## Exercise directions
Repeat every record below exactly, but leave out any pictures.

## Entries supplied
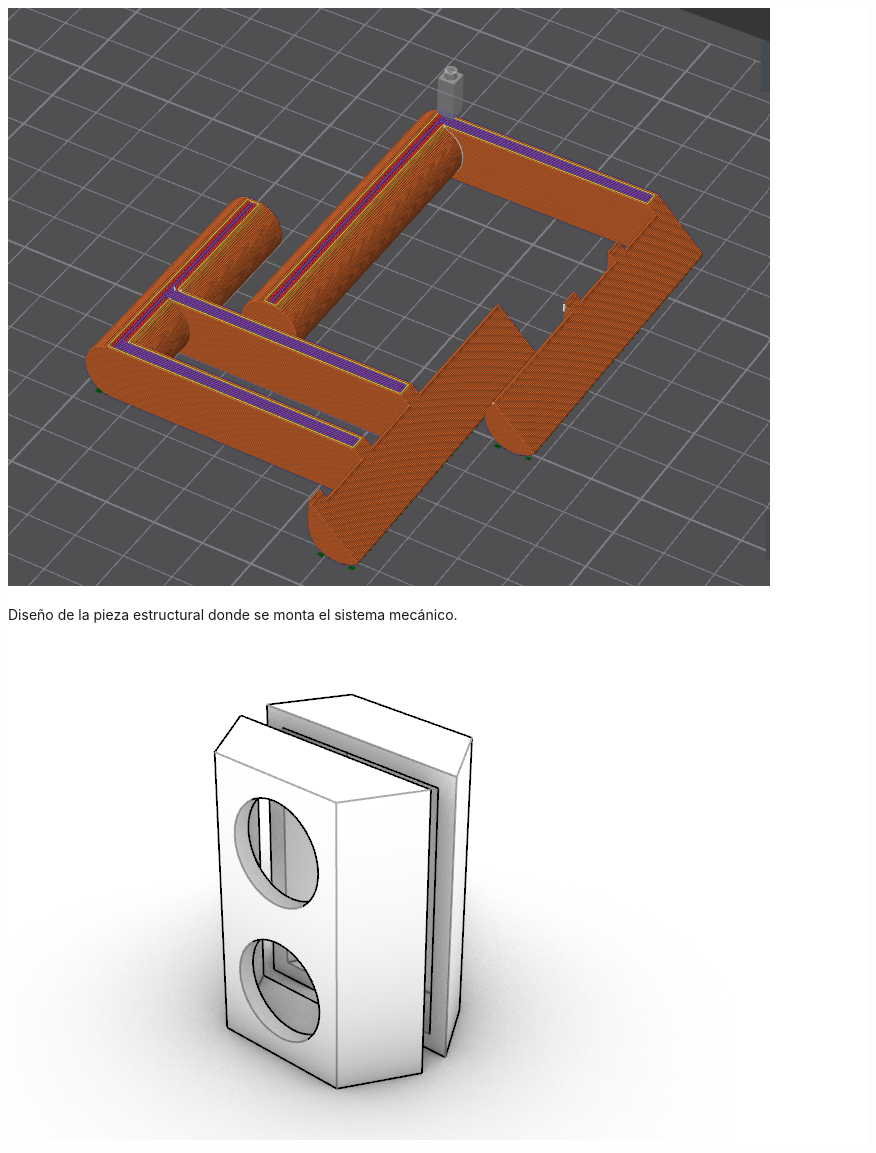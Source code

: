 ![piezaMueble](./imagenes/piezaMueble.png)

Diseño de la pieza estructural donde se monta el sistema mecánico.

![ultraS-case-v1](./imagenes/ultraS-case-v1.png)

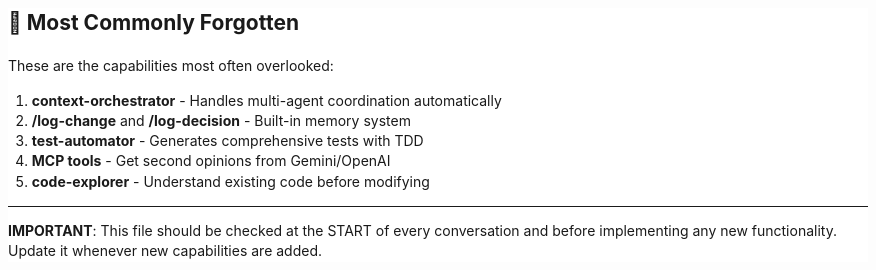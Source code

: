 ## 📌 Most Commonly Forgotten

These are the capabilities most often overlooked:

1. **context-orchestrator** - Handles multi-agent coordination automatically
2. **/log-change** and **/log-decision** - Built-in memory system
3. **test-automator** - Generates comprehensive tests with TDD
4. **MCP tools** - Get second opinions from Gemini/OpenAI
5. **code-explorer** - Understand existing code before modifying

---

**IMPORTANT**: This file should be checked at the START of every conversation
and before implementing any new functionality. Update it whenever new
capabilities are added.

## Solution to this exercise
Source code

: ![piezaMueble](./imagenes/piezaMueble.png)

Diseño de la pieza estructural donde se monta el sistema mecánico.

![ultraS-case-v1](./imagenes/ultraS-case-v1.png)

Source code

: ## 📌 Most Commonly Forgotten

These are the capabilities most often overlooked:

1. **context-orchestrator** - Handles multi-agent coordination automatically
2. **/log-change** and **/log-decision** - Built-in memory system
3. **test-automator** - Generates comprehensive tests with TDD
4. **MCP tools** - Get second opinions from Gemini/OpenAI
5. **code-explorer** - Understand existing code before modifying

---

**IMPORTANT**: This file should be checked at the START of every conversation
and before implementing any new functionality. Update it whenever new
capabilities are added.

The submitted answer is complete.